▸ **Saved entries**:
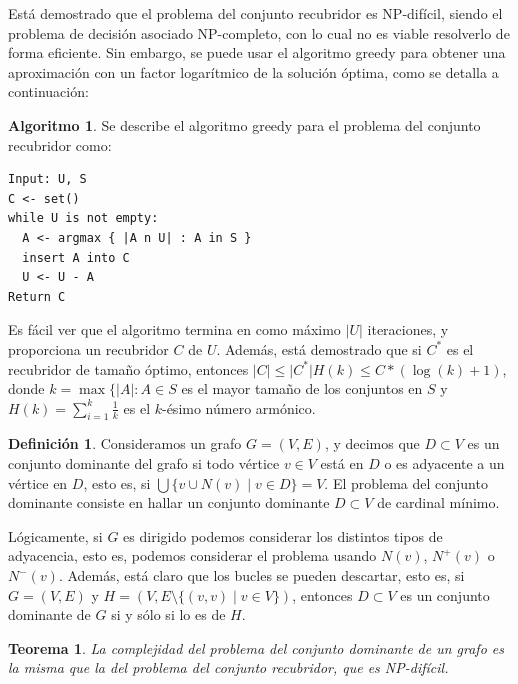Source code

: \documentclass[a4paper,12pt]{report}
\newtheorem{thm}{Teorema}
\theoremstyle{definition}
\newtheorem{dfn}{Definición}
\newtheorem{alg}{Algoritmo}
\begin{document}
Está demostrado que el problema del conjunto recubridor es NP-difícil, siendo el problema de decisión asociado NP-completo\cite{korte2012combinatorial}, con lo cual no es viable resolverlo de forma eficiente. Sin embargo, se puede usar el algoritmo greedy\cite{cormen2001introduction} para obtener una aproximación con un factor logarítmico de la solución óptima, como se detalla a continuación:

\begin{alg}
  \label{alg:setcover}
  Se describe el algoritmo greedy para el problema del conjunto recubridor como:
\begin{verbatim}
Input: U, S
C <- set()
while U is not empty:
  A <- argmax { |A n U| : A in S }
  insert A into C
  U <- U - A
Return C
\end{verbatim}
\end{alg}

Es fácil ver que el algoritmo termina en como máximo $\lvert U \rvert$ iteraciones, y
proporciona un recubridor $C$ de $U$. Además, está demostrado\cite{chvatal1979greedy} que si $C^*$ es el recubridor de tamaño óptimo, entonces $\lvert C \rvert \leq \lvert C^* \rvert H(k) \leq C*(\log(k) +1)$, donde $k = \max \lbrace \lvert A \rvert : A \in S$ es el mayor tamaño de los conjuntos en $S$ y $H(k) = \sum_{i=1}^k \frac{1}{k}$ es el $k$-ésimo número armónico.

\begin{dfn}
  Consideramos un grafo $G = (V,E)$, y decimos que $D \subset V$ es un conjunto dominante del grafo si todo vértice $v \in V$ está en $D$ o es adyacente a un vértice en $D$, esto es, si $ \bigcup \lbrace v \cup N(v) \mid v \in D \rbrace = V $. El problema del conjunto dominante consiste en hallar un conjunto dominante $D \subset V$ de cardinal mínimo.
\end{dfn}

Lógicamente, si $G$ es dirigido podemos considerar los distintos tipos de adyacencia, esto es, podemos considerar el problema usando $N(v)$, $N^+(v)$ o $N^-(v)$. Además, está claro que los bucles se pueden descartar, esto es, si $G = (V,E)$ y $H = (V, E \setminus \lbrace (v,v) \mid v \in V \rbrace)$, entonces $D \subset V$ es un conjunto dominante de $G$ si y sólo si lo es de $H$.


\begin{thm}
  La complejidad del problema del conjunto dominante de un grafo es la misma que la del problema del conjunto recubridor, que es NP-difícil.
\end{thm}
\end{document}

▸ **ACTIVITY**:
Scan the records above. Return every line with "demostrado" in it.

▸ **EXERCISE RESPONSE**:
Está demostrado que el problema del conjunto recubridor es NP-difícil, siendo el problema de decisión asociado NP-completo\cite{korte2012combinatorial}, con lo cual no es viable resolverlo de forma eficiente. Sin embargo, se puede usar el algoritmo greedy\cite{cormen2001introduction} para obtener una aproximación con un factor logarítmico de la solución óptima, como se detalla a continuación:
proporciona un recubridor $C$ de $U$. Además, está demostrado\cite{chvatal1979greedy} que si $C^*$ es el recubridor de tamaño óptimo, entonces $\lvert C \rvert \leq \lvert C^* \rvert H(k) \leq C*(\log(k) +1)$, donde $k = \max \lbrace \lvert A \rvert : A \in S$ es el mayor tamaño de los conjuntos en $S$ y $H(k) = \sum_{i=1}^k \frac{1}{k}$ es el $k$-ésimo número armónico.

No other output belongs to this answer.